*** Opening Extracted records ***

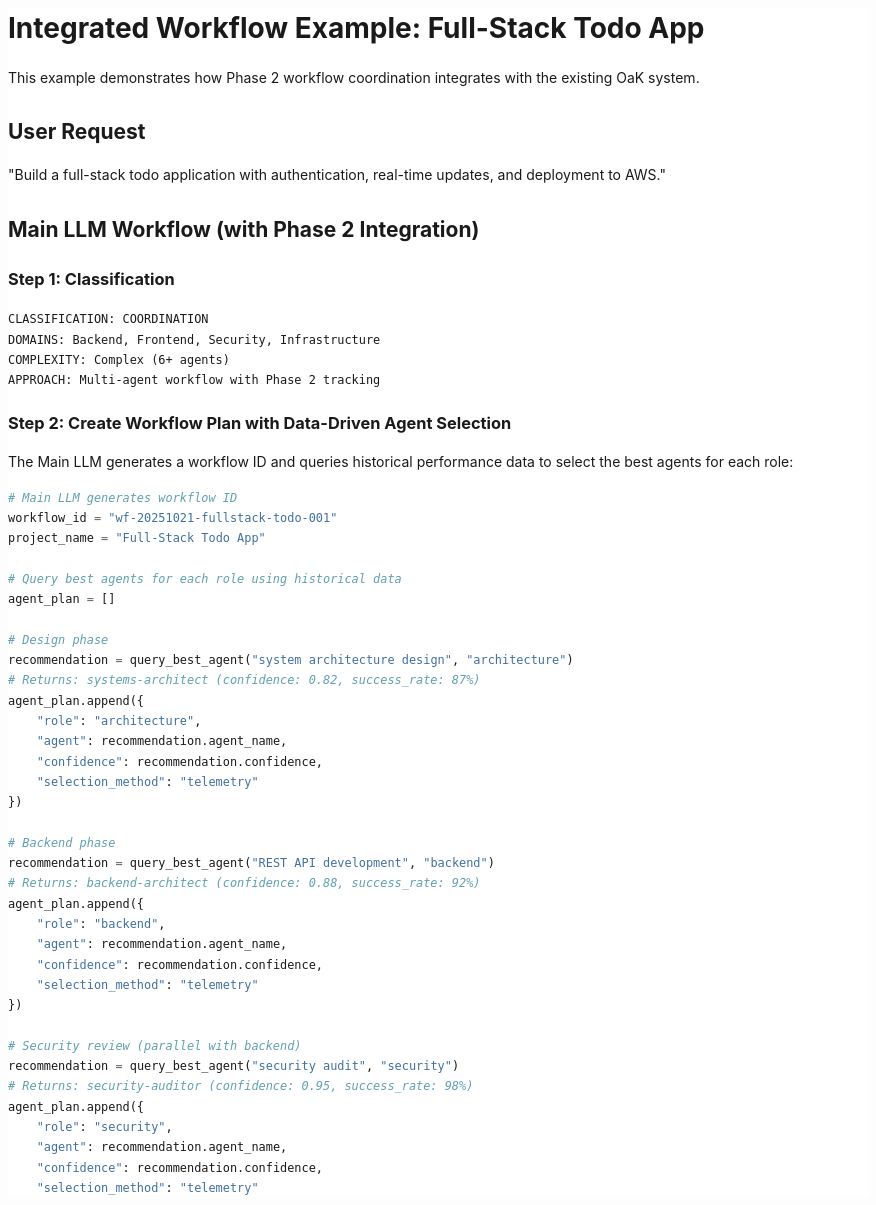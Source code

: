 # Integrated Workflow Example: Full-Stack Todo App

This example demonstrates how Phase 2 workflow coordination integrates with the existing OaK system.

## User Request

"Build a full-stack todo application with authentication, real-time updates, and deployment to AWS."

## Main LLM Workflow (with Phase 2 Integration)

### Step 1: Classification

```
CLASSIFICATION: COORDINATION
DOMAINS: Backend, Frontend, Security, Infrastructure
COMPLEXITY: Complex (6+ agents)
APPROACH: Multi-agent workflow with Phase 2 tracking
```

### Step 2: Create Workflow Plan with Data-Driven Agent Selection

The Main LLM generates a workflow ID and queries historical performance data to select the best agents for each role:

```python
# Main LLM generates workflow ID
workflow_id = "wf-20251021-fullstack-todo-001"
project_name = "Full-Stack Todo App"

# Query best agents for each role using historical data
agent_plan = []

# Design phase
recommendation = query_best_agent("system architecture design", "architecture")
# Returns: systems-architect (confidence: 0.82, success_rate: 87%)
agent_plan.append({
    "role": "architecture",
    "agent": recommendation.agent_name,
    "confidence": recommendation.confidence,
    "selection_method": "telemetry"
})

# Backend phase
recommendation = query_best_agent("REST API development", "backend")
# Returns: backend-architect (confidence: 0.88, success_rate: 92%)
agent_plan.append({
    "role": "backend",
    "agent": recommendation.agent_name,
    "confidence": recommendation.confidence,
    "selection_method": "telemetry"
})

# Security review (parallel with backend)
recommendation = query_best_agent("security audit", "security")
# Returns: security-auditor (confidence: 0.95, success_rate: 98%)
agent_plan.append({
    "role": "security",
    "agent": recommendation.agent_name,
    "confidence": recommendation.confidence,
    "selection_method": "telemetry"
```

*** Closing Extracted records ***

▶ _What needs to be done_
Starting from the records above, copy each line where the string "agents" is found.

▶ _Written answer_
COMPLEXITY: Complex (6+ agents)
The Main LLM generates a workflow ID and queries historical performance data to select the best agents for each role:
# Query best agents for each role using historical data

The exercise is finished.